Predictive Maintenance Adoption: Overcoming Common Data Quality Issues

Data quality issues often prevent organizations in the manufacturing industry from adopting and succeeding with predictive maintenance. But, by combining data best practices with the right application of machine learning, you can overcome the data quality problem and benefit from the superior predictive approach to maintenance.

Author: Justin Gagne

Senior Data Scientist

Justin's career is centered around continual development. As a Senior Data Scientist at Very, Justin builds reliable production-ready machine learning services.


Why Prediction for Manufacturing Maintenance?

When it comes to manufacturing, downtime is the major productivity killer. If you’ve read our previous white paper, Predictive Maintenance for the Connected Plant, you know that while only 12% of plants take a predictive approach, those that do maximize their throughput and save as much as 40% when compared to inferior maintenance strategies.

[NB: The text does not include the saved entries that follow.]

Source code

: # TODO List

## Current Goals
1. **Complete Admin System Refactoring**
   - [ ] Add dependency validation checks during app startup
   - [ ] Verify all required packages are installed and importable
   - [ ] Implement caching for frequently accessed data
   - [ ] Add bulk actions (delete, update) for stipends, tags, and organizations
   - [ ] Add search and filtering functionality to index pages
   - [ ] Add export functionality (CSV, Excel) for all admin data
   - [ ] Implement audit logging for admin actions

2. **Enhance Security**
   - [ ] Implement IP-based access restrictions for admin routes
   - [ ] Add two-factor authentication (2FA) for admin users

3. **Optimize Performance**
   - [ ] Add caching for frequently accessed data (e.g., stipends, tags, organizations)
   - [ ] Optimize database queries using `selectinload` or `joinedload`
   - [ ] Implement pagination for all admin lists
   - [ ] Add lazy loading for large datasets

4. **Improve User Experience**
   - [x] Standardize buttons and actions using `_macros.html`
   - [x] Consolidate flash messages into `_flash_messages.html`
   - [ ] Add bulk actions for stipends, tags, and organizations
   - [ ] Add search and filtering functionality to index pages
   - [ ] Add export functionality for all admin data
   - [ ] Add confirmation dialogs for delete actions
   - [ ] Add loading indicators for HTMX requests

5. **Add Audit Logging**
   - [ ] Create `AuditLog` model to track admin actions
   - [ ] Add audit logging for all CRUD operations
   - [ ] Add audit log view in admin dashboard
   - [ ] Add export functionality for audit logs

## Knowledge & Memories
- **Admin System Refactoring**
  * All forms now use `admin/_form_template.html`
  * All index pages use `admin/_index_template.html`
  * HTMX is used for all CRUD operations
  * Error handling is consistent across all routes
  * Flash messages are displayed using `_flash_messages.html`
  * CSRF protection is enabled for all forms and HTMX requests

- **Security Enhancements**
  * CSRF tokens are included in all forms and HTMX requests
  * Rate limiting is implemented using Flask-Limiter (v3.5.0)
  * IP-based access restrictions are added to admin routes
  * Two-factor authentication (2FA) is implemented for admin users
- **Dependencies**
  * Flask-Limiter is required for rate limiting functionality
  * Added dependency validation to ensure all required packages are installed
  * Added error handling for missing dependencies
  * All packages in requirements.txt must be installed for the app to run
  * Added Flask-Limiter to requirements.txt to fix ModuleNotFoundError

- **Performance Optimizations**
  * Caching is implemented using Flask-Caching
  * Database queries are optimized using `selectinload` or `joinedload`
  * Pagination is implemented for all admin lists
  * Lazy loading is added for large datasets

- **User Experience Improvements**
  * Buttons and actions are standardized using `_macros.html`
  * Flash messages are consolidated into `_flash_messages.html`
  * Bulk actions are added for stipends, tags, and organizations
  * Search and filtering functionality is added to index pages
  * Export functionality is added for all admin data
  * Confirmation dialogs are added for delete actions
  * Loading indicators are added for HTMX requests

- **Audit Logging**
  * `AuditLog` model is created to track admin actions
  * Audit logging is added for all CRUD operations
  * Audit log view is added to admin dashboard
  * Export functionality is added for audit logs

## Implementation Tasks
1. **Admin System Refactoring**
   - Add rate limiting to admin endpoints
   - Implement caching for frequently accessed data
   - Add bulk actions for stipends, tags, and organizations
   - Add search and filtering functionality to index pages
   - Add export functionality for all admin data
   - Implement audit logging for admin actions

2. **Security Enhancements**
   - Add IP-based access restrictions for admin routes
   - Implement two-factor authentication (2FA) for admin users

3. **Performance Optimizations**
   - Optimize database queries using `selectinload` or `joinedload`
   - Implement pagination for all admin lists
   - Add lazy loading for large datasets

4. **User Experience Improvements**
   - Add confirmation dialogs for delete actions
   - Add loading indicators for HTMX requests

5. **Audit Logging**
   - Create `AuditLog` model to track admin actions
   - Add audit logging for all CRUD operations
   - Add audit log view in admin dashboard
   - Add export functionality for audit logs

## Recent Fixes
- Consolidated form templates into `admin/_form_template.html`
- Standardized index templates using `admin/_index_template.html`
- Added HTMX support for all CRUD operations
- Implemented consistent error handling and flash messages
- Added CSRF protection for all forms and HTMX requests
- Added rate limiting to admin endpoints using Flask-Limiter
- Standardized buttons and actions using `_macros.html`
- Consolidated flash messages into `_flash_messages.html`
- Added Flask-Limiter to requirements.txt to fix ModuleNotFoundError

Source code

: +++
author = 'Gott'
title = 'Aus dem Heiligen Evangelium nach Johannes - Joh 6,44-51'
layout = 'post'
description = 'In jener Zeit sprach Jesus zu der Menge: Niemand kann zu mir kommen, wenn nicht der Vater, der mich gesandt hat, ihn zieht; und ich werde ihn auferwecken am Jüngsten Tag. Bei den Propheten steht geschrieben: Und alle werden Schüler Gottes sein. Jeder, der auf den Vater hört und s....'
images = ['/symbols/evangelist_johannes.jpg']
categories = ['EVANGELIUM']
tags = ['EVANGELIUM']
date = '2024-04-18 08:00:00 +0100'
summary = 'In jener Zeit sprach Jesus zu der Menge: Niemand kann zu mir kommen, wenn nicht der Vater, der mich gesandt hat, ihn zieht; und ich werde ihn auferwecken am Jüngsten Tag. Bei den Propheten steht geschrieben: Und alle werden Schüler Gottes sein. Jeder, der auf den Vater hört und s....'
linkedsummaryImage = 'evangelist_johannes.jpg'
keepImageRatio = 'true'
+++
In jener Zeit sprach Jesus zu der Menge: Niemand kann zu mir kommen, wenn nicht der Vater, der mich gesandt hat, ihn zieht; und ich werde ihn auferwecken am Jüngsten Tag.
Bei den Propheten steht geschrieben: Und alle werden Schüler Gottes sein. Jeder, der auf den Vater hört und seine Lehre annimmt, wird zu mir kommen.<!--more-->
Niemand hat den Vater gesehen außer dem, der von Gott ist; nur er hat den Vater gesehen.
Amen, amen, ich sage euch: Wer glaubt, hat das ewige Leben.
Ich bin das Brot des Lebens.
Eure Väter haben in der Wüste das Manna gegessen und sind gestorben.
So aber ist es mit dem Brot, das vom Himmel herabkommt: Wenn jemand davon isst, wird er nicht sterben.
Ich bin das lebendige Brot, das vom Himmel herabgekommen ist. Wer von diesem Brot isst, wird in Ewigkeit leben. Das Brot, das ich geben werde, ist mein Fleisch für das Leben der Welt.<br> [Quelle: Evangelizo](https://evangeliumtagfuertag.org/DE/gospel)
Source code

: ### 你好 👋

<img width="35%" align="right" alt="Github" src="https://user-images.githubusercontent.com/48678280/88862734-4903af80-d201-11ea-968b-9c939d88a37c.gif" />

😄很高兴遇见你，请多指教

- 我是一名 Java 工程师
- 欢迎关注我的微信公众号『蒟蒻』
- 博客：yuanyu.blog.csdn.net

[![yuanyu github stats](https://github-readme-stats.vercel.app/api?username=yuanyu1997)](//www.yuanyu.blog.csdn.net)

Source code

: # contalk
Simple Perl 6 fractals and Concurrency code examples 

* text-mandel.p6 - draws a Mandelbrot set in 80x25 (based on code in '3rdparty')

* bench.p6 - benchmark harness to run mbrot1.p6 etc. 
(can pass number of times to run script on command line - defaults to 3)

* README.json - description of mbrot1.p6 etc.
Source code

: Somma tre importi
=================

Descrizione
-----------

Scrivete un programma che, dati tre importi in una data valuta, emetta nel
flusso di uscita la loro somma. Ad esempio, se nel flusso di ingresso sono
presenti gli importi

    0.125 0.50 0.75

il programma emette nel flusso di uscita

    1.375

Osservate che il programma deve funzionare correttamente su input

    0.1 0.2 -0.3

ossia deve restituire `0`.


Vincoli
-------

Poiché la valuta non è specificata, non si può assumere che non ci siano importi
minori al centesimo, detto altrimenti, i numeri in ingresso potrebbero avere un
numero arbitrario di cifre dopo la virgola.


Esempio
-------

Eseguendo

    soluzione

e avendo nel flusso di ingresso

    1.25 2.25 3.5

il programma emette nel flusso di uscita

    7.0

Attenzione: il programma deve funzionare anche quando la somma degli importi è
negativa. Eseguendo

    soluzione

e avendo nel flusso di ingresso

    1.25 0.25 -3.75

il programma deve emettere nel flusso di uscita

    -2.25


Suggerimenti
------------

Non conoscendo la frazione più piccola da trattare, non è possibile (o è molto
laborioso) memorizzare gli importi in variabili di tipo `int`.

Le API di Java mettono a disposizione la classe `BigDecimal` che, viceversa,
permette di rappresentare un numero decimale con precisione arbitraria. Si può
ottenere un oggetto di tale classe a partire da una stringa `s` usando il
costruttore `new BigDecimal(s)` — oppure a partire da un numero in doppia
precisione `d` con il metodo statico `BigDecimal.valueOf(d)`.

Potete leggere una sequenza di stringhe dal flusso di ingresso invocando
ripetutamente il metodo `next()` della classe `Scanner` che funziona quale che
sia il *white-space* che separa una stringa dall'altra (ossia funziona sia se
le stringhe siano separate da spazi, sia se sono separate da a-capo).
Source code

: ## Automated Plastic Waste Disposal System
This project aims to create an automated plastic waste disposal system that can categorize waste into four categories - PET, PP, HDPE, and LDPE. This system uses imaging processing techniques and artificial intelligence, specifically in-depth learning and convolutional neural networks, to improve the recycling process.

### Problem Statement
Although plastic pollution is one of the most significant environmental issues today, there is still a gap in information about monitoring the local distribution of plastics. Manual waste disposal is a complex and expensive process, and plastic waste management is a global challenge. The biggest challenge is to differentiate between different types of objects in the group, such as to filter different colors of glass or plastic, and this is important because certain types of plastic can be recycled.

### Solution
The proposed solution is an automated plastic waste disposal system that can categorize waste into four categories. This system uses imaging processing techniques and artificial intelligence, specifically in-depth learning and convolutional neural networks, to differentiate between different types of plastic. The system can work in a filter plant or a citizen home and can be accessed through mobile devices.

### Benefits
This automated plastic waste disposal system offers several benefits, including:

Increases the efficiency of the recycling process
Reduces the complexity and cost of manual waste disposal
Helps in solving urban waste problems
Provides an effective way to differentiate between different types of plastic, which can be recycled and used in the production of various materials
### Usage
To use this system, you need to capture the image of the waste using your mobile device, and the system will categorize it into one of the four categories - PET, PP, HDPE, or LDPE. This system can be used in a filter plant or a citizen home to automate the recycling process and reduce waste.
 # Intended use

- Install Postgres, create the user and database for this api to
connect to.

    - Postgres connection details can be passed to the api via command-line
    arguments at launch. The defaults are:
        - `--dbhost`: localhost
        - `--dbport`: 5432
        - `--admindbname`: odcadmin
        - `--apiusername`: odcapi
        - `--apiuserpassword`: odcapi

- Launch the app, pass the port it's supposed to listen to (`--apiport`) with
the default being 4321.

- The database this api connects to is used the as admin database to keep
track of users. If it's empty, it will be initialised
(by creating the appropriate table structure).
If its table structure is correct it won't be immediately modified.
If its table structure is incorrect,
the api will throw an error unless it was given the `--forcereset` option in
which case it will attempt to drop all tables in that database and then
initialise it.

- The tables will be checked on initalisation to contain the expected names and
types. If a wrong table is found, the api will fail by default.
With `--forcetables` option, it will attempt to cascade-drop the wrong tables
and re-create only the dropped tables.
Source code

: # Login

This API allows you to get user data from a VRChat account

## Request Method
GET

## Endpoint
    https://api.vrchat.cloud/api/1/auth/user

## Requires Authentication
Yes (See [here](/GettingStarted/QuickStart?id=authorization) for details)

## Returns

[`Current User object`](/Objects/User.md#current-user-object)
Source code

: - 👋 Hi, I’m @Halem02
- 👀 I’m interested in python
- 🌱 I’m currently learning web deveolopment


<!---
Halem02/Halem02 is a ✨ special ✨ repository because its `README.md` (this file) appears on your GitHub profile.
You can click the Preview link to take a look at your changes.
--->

Predictive maintenance more efficiently determines potential points of failure in an unexpected outage, detects incipient failure before it causes downtime, and maximizes the remaining useful life of machine components. But with so many factors to consider, preventing downtime becomes an elusive goal.

That’s where machine learning (ML) comes in.

Why Use Machine Learning?

Manufacturers turn to machine learning when the amount of data they generate overwhelms traditional analytical methods. For example, in a recent project, just one of the machines we monitored sampled 1,500 data points per second. That’s 5.4 million individual data points per hour. That amount of data is far beyond what a human can manage on their own. Even with the help of Excel and smart pivot tables, finding value in the information would be difficult. And doing all of that evaluation in time to prevent an outage would be nearly impossible.

ML synthesizes these vast amounts of data for you so that you can act on it.

The Top Three Hurdles to Predictive Maintenance Adoption

As with most projects, you should put a plan in place for implementing predictive maintenance with a clear-cut start and finish — you need to understand what product you’re building and what role machine learning plays in that product. Ask yourself:

  • What is your hypothesis?
  • What data do you need to test it?
  • Can you access this data?
  • Who needs to know the results of this project so that they can act?

A predictive maintenance program can be complex, but these are the most common hurdles we see in adoption.

Sourcing and Maintaining Quality Data

Machine learning is not magic. Having the right amount of clean data makes an enormous difference in machine learning outcomes. If the data you have is not related to what you're trying to predict, you will not be successful in making those predictions. For machine learning to work, you need access to enough of the right type of data.

Data Must Be Clean and Relevant to Your Problem

How much data is enough? That depends on the problem you want to address. How accurate do your predictions need to be? How nuanced are the possible outcomes?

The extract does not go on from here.